While being prepped for a C-section my anxiety go the best of me. I fear any new medication as I am afraid I will have a reaction. I warned the Doctors not to give me heavy narcotics especially. They agreed that they would do the best they could according to my needs.
I gave birth to a beautiful baby boy at 5 lbs. Of course we all shared tears of joy in the delivery room. I'll tell you there is nothing like the extreme happiness of just giving birth (so to speak) to a healthy child.
In recovery all I wanted to do was see my baby. I had to wait though. The nurse stood loyally by my side partially because she knew I had anxiety and was being supportive. It was just 2 days before Christmas and I repeatedly thanked the fine staff that was caring for me, for spending the holiday's caring for patients. I just loved my faithful nurse to my side, and I told her so. She was like a mother/angel to me. The orderlies were quite special too, and I told them to give their families all hugs and kisses for me.
I was soooo happy.

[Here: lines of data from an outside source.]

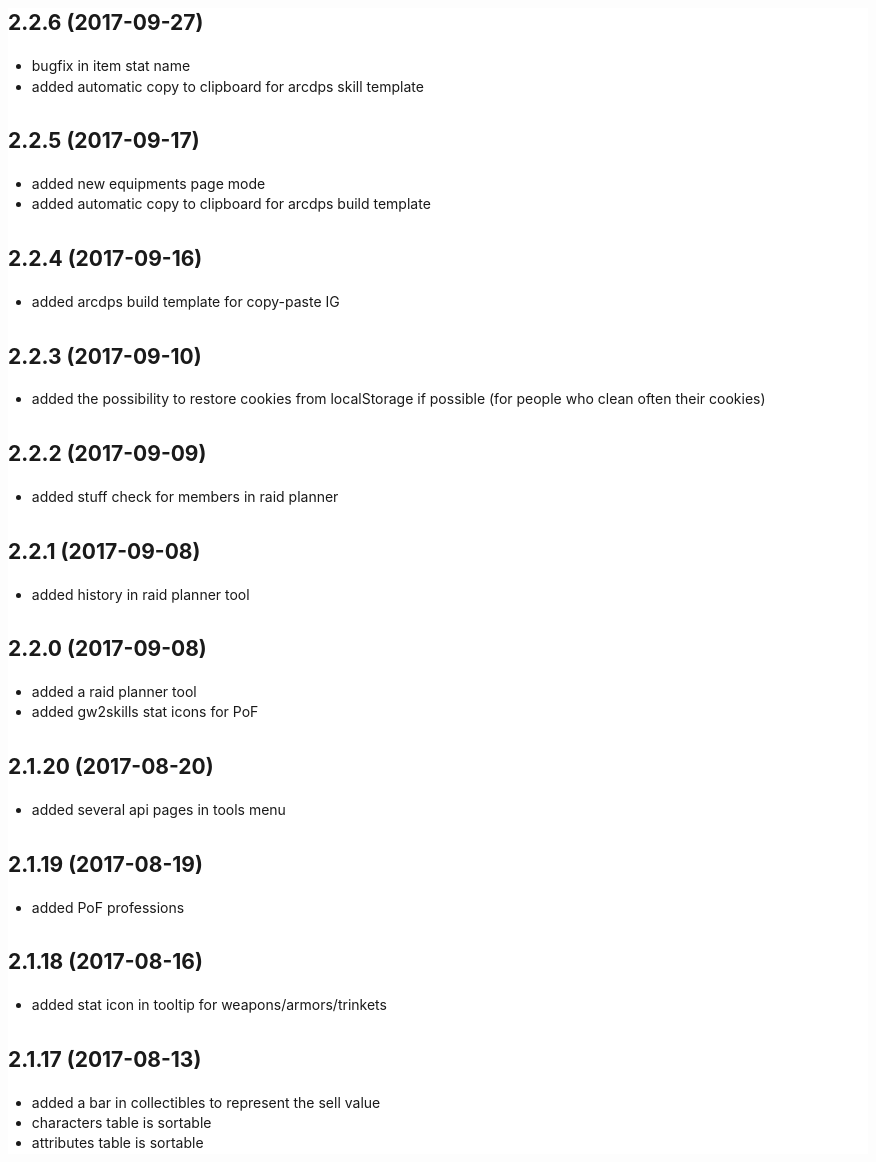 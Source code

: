 ## 2.2.6 (2017-09-27)

  - bugfix in item stat name
  - added automatic copy to clipboard for arcdps skill template

## 2.2.5 (2017-09-17)

  - added new equipments page mode
  - added automatic copy to clipboard for arcdps build template

## 2.2.4 (2017-09-16)

  - added arcdps build template for copy-paste IG

## 2.2.3 (2017-09-10)

  - added the possibility to restore cookies from localStorage if possible
    (for people who clean often their cookies)
  
## 2.2.2 (2017-09-09)

  - added stuff check for members in raid planner
  
## 2.2.1 (2017-09-08)

  - added history in raid planner tool
  
## 2.2.0 (2017-09-08)

  - added a raid planner tool
  - added gw2skills stat icons for PoF
  
## 2.1.20 (2017-08-20)

  - added several api pages in tools menu
  
## 2.1.19 (2017-08-19)

  - added PoF professions
  
## 2.1.18 (2017-08-16)

  - added stat icon in tooltip for weapons/armors/trinkets
  
## 2.1.17 (2017-08-13)

  - added a bar in collectibles to represent the sell value
  - characters table is sortable
  - attributes table is sortable
   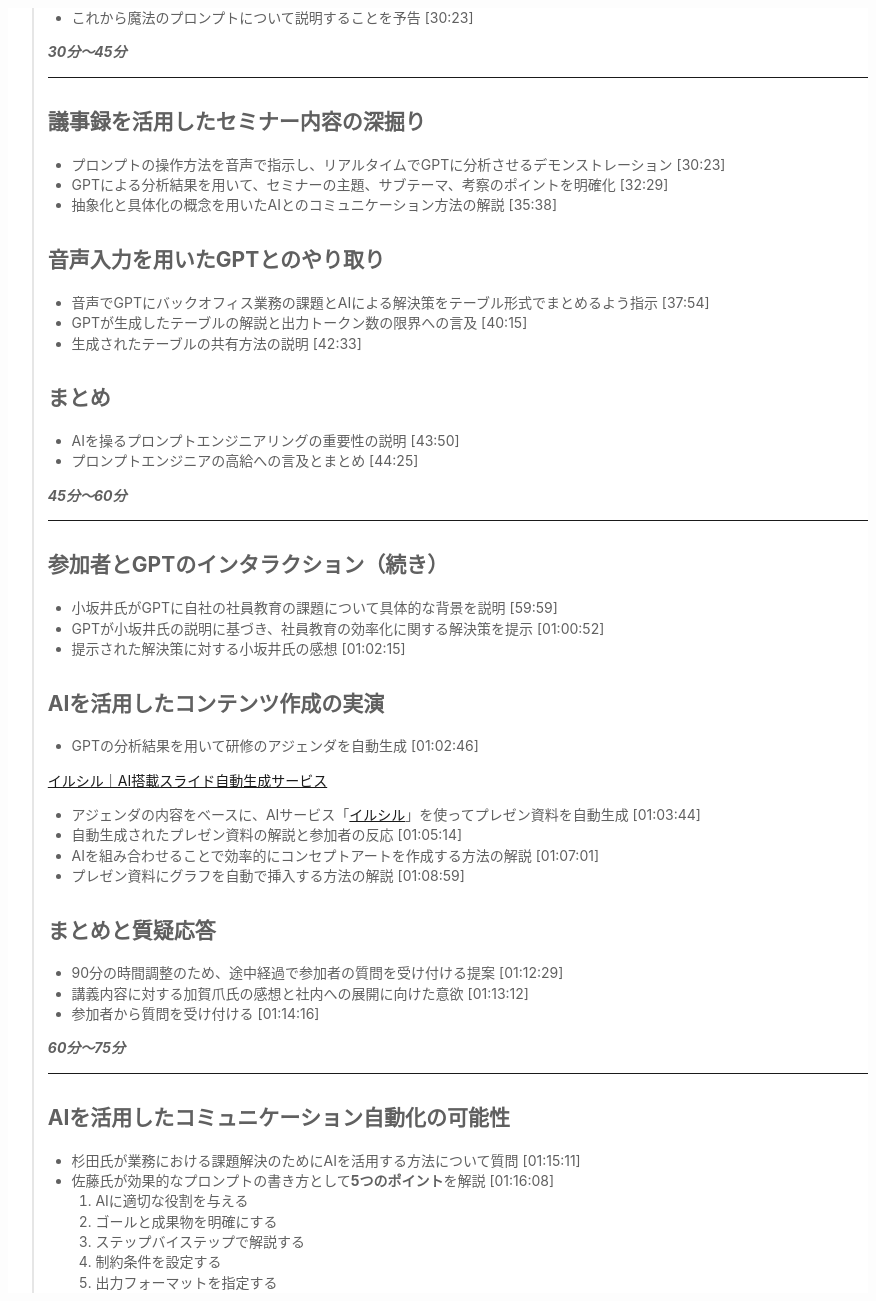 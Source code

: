 > 
> - これから魔法のプロンプトについて説明することを予告 [30:23]
> 
> ***30分〜45分***
> 
> ---
> 
> ## 議事録を活用したセミナー内容の深掘り
> 
> - プロンプトの操作方法を音声で指示し、リアルタイムでGPTに分析させるデモンストレーション [30:23]
> - GPTによる分析結果を用いて、セミナーの主題、サブテーマ、考察のポイントを明確化 [32:29]
> - 抽象化と具体化の概念を用いたAIとのコミュニケーション方法の解説 [35:38]
> 
> ## 音声入力を用いたGPTとのやり取り
> 
> - 音声でGPTにバックオフィス業務の課題とAIによる解決策をテーブル形式でまとめるよう指示 [37:54]
> - GPTが生成したテーブルの解説と出力トークン数の限界への言及 [40:15]
> - 生成されたテーブルの共有方法の説明 [42:33]
> 
> ## まとめ
> 
> - AIを操るプロンプトエンジニアリングの重要性の説明 [43:50]
> - プロンプトエンジニアの高給への言及とまとめ [44:25]
> 
> ***45分〜60分***
> 
> ---
> 
> ## 参加者とGPTのインタラクション（続き）
> 
> - 小坂井氏がGPTに自社の社員教育の課題について具体的な背景を説明 [59:59]
> - GPTが小坂井氏の説明に基づき、社員教育の効率化に関する解決策を提示 [01:00:52]
> - 提示された解決策に対する小坂井氏の感想 [01:02:15]
> 
> ## AIを活用したコンテンツ作成の実演
> 
> - GPTの分析結果を用いて研修のアジェンダを自動生成 [01:02:46]
> 
> [イルシル｜AI搭載スライド自動生成サービス](https://irusiru.jp/)
> 
> - アジェンダの内容をベースに、AIサービス「[イルシル](https://irusiru.jp/)」を使ってプレゼン資料を自動生成 [01:03:44]
> - 自動生成されたプレゼン資料の解説と参加者の反応 [01:05:14]
> - AIを組み合わせることで効率的にコンセプトアートを作成する方法の解説 [01:07:01]
> - プレゼン資料にグラフを自動で挿入する方法の解説 [01:08:59]
> 
> ## まとめと質疑応答
> 
> - 90分の時間調整のため、途中経過で参加者の質問を受け付ける提案 [01:12:29]
> - 講義内容に対する加賀爪氏の感想と社内への展開に向けた意欲 [01:13:12]
> - 参加者から質問を受け付ける [01:14:16]
> 
> ***60分〜75分***
> 
> ---
> 
> ## AIを活用したコミュニケーション自動化の可能性
> 
> - 杉田氏が業務における課題解決のためにAIを活用する方法について質問 [01:15:11]
> - 佐藤氏が効果的なプロンプトの書き方として**5つのポイント**を解説 [01:16:08]
>     1. AIに適切な役割を与える
>     2. ゴールと成果物を明確にする
>     3. ステップバイステップで解説する
>     4. 制約条件を設定する
>     5. 出力フォーマットを指定する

My mom came in the room and I just started balling like a baby. She assumed something was wrong. But I explained very clearly to her that:
"I had wasted my whole life being miserable. Life in itself was a beautiful thing and we all take it for granted. The sun shines upon the flowers, the trees, the earth, and us and we ignore it. God provides us with so many opportunities to learn and we don't even pay attention. There is beauty in even the little things in life.
I has wasted the first half of my life being miserable and now it was time to embrass life with a big, warm hug...And I was extactic to have just mothered my fourth child"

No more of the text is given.